One of the big fears is that the S&P downgrade will cause the interest that the U.S. has to pay on its bonds to skyrocket. After all, if there is a chance that you will not get paid back, a bond holder should demand a higher interest rate on the bond to compensate. That is why junk bonds are the same thing as high yield bonds.
So what is the bond market saying about longer-term U.S. treasuries in the wake of S&P’s change in opinion about the credit worthiness of the U.S. government? Apparently it thinks the bonds are safer than they were last Friday. The yield on the 5-year is now at just 1.15%, down from an already very low 1.32% last week before the downgrade and 1.57% last month, well before the debt-ceiling deal.
Looking a bit further out to the key 10-year rate, the one thing mortgage rates are generally based on, we are down to 2.47% from 2.75% last week. And 3.02% last month. The 30-year bond is doing much the same thing — down to 3.80% from 4.08% last week and 4.28% last month.
With markets in turmoil there is a flight to safety trade. The markets seem to think that T-notes are still very safe, regardless of what the S&P has to say. Here is a graph of these three rates since the start of 2008. It is from the St. Louis Fed’s FRED (federal reserve economic data) database, and only goes through the close on August 4th. All three maturities are back down where they were in late 2010, and roughly where they were at the depths of the 2008 financial crisis.
Is this how bond holders would behave if they thought that there was a chance that their principal would not be repaid, or interest payments not made on time? Is this how they would behave if they thought that the government would simply turn on the printing presses and get out of the jam that way? Why would anyone lock up their money for 10 years at less than 2.5% if they thought inflation was about to return to even the levels that prevailed late in the Reagan Administration or the first Bush Administration, let alone the those of the Carter and Ford years?
Indeed there are pundits still able to get airtime who are not even talking about late-1970’s-style inflation, but Weimar or Zimbabwe-type inflation. Those looney tunes were wrong in 2008 and they are wrong today. Let’s just step back for a minute and look at the longer-term path of rates.
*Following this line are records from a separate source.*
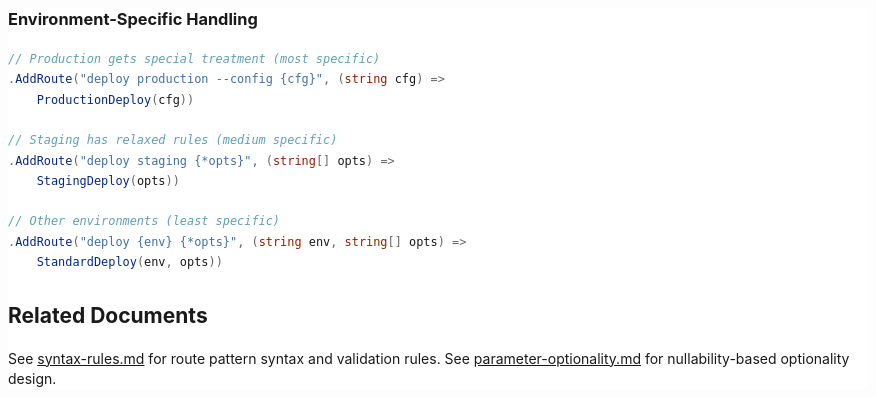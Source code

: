 ### Environment-Specific Handling
```csharp
// Production gets special treatment (most specific)
.AddRoute("deploy production --config {cfg}", (string cfg) =>
    ProductionDeploy(cfg))

// Staging has relaxed rules (medium specific)
.AddRoute("deploy staging {*opts}", (string[] opts) =>
    StagingDeploy(opts))

// Other environments (least specific)
.AddRoute("deploy {env} {*opts}", (string env, string[] opts) =>
    StandardDeploy(env, opts))
```

## Related Documents

See [syntax-rules.md](../parser/syntax-rules.md) for route pattern syntax and validation rules.
See [parameter-optionality.md](../cross-cutting/parameter-optionality.md) for nullability-based optionality design.
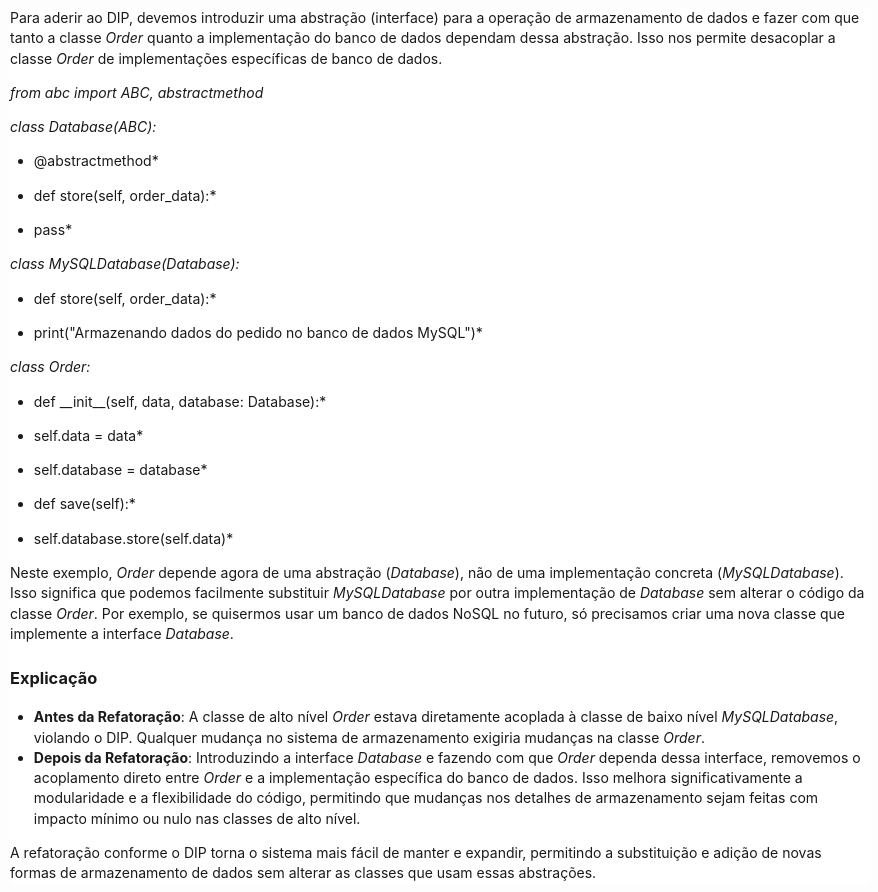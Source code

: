 Para aderir ao DIP, devemos introduzir uma abstração (interface) para a
operação de armazenamento de dados e fazer com que tanto a classe
*Order* quanto a implementação do banco de dados dependam dessa
abstração. Isso nos permite desacoplar a classe *Order* de
implementações específicas de banco de dados.

*from abc import ABC, abstractmethod*

*class Database(ABC):*

* \@abstractmethod*

* def store(self, order_data):*

* pass*

*class MySQLDatabase(Database):*

* def store(self, order_data):*

* print(\"Armazenando dados do pedido no banco de dados MySQL\")*

*class Order:*

* def \_\_init\_\_(self, data, database: Database):*

* self.data = data*

* self.database = database*

* def save(self):*

* self.database.store(self.data)*

Neste exemplo, *Order* depende agora de uma abstração (*Database*), não
de uma implementação concreta (*MySQLDatabase*). Isso significa que
podemos facilmente substituir *MySQLDatabase* por outra implementação de
*Database* sem alterar o código da classe *Order*. Por exemplo, se
quisermos usar um banco de dados NoSQL no futuro, só precisamos criar
uma nova classe que implemente a interface *Database*.

### Explicação

-   ****Antes da Refatoração****: A classe de alto nível *Order* estava
    diretamente acoplada à classe de baixo nível *MySQLDatabase*,
    violando o DIP. Qualquer mudança no sistema de armazenamento
    exigiria mudanças na classe *Order*.
-   ****Depois da Refatoração****: Introduzindo a interface *Database* e
    fazendo com que *Order* dependa dessa interface, removemos o
    acoplamento direto entre *Order* e a implementação específica do
    banco de dados. Isso melhora significativamente a modularidade e a
    flexibilidade do código, permitindo que mudanças nos detalhes de
    armazenamento sejam feitas com impacto mínimo ou nulo nas classes de
    alto nível.

A refatoração conforme o DIP torna o sistema mais fácil de manter e
expandir, permitindo a substituição e adição de novas formas de
armazenamento de dados sem alterar as classes que usam essas abstrações.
By any historical standard, T-note rates, at any place on the curve, are at extremely low levels. Despite that, we have lots of people saying that the deficits are a HUGE problem right now, because they “crowd out” private investment. The only way that they could do so is by raising interest rates. Thus, the deficit is the only problem we should be concerned about — not economic growth, not unemployment. We have to control the deficit by cutting spending, even if we make those problems significantly worse.
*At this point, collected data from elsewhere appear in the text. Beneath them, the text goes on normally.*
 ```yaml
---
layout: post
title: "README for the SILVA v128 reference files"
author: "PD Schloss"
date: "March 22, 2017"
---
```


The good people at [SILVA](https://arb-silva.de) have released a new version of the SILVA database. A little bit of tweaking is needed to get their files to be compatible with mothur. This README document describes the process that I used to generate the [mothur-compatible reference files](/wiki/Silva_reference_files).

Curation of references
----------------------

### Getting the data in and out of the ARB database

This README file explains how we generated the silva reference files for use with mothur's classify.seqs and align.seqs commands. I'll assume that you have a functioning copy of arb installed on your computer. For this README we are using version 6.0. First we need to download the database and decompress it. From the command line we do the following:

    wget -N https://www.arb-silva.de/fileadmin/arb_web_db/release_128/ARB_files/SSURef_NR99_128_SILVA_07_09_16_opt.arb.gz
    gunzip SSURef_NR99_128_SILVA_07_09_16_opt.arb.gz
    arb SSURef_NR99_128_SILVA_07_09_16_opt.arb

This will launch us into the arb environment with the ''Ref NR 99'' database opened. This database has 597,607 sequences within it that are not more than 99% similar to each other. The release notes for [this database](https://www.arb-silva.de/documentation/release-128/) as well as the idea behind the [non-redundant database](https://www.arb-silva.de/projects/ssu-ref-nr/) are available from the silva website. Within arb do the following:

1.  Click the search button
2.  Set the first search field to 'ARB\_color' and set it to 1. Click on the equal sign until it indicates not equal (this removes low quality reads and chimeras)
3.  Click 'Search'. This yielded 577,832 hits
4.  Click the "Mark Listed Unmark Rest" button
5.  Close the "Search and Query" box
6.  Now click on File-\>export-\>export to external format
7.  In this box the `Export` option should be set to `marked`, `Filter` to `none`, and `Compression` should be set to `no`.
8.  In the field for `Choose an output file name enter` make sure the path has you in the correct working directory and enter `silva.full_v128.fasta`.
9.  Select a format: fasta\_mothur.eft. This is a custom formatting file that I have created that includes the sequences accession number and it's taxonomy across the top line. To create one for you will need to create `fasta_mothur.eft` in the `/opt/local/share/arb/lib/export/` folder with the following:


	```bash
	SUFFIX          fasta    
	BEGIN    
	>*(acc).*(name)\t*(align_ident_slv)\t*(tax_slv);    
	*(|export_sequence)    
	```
Of course, other big problems — ones that might take some money to fix, like our crumbling infrastructure — can’t even be discussed. For some reason, Washington DC has entirely bought into this, on both sides of the aisle. This is just plain nuts.
The spending cuts are a key force in slowing down the economy, and as it slows, tax collections at all levels of government fall. Thus the spending cuts are not going to be very successful even on their own terms. A $1 trillion cut in spending is not going to result in a $1 trillion cut in the deficit. At best we are probably talking about a $500 billion reduction in the deficit from a $1 trillion cut in spending.
Deficit Not a Short-Term Problem
When the economy is at full employment, say with the unemployment rate down under 6% and Capacity Utilization up over 80%, then big government deficits can crowd out private investment. Under current circumstances, the only thing that deficits crowd out is unemployment and idleness.
Over the long term we need to bring down the deficit, because at some point we will be at the point where the deficits will crowd out the private sector, and most of the budget will simply be paying interest on the accumulated debt. The key to doing that is, however, to bring the amount that the country spends on health care (what the country spends, not what the government spends) down to the sort of level the rest of the developed world pays for health care relative to GDP. That is more like 10% of GDP, not the almost 18% paid in the U.S.
If we could do that, we would not have a deficit problem at all. The Affordable Care Act (aka “Obamacare”) made a few modest steps in that direction, but did not go nearly far enough. Simply shifting the cost from the public sector and onto individuals is not going to improve the situation.
We need to stop obsessing about the short-term budget deficits and focus on how to drive economic growth. If we get people back to work, they will have income, and thus pay income taxes. The will also not be collecting unemployment benefits, and will be far less likely to be in the SNAP program (i.e. get food stamps). As a result, the deficit problem would start to take care of itself.